<<<<

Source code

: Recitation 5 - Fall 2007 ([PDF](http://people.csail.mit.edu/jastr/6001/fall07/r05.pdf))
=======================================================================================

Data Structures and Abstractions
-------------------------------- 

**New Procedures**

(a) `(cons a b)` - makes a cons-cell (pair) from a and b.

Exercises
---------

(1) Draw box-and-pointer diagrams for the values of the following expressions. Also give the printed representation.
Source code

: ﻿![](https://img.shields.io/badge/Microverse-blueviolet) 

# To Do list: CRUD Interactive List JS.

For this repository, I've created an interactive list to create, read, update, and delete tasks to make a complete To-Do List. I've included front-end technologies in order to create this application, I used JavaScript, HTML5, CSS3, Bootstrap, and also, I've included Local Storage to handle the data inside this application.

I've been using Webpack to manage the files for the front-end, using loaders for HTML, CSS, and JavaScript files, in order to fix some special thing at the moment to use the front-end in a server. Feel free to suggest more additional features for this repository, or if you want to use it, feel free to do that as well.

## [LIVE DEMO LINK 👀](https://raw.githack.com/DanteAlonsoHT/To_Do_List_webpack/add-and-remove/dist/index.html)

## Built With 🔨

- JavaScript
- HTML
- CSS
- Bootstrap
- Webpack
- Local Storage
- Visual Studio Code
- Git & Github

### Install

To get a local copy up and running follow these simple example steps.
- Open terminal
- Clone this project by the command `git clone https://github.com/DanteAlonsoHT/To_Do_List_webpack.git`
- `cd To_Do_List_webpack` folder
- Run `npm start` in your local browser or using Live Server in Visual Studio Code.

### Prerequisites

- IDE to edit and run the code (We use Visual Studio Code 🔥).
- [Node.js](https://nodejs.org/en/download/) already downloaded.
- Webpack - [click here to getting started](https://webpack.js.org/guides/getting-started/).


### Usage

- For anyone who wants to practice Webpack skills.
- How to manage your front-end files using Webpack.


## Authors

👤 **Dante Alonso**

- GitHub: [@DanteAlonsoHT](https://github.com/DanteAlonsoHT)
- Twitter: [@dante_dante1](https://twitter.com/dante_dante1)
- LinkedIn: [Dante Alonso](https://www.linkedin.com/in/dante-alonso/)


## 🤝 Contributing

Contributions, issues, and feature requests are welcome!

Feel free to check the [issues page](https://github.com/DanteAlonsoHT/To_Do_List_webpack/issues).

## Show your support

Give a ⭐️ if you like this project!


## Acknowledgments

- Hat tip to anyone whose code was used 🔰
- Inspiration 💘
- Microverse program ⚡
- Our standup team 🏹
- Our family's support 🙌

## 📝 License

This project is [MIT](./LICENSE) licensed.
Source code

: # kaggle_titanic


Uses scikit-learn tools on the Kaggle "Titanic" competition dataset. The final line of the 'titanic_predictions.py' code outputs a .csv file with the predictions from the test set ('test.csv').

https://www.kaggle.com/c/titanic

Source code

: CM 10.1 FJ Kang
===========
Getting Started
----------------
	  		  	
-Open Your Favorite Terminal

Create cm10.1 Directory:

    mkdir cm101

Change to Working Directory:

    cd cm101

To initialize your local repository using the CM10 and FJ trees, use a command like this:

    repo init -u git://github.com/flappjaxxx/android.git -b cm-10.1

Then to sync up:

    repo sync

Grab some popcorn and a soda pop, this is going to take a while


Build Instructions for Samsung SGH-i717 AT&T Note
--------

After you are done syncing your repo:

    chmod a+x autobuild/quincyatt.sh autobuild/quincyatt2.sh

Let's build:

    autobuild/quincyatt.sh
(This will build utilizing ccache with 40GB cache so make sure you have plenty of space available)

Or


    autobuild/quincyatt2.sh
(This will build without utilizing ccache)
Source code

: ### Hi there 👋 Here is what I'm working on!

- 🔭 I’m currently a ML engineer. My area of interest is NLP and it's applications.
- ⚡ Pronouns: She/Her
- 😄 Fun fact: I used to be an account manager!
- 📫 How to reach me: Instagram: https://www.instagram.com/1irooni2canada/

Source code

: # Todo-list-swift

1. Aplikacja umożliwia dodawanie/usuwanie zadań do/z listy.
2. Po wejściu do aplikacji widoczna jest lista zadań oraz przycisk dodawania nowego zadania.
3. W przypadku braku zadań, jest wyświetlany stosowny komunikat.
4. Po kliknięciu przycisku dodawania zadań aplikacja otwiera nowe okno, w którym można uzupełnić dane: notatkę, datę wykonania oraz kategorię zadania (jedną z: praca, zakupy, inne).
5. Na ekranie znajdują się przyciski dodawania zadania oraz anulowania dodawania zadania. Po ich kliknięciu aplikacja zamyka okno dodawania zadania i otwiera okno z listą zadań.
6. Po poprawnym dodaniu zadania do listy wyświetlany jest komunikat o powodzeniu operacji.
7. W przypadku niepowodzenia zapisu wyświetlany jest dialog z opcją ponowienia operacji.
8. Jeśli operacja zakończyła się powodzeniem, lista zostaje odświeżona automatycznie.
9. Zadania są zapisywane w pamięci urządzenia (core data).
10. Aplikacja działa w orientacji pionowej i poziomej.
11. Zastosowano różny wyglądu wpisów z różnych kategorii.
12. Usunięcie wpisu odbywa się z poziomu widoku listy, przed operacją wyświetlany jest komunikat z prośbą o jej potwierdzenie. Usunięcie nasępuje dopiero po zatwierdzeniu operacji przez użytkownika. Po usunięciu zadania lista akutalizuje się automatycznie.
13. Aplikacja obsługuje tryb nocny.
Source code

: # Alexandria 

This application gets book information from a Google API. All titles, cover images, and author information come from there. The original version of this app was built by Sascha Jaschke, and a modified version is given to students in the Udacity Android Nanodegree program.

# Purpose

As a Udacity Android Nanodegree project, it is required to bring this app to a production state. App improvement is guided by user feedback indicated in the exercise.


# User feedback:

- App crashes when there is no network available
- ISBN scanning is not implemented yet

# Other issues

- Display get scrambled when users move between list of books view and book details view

>>>>

§ **Task requirements**: A single figure is all that is needed: the number of lines above that contain the string "Directory".

§ **Expected answer**: 2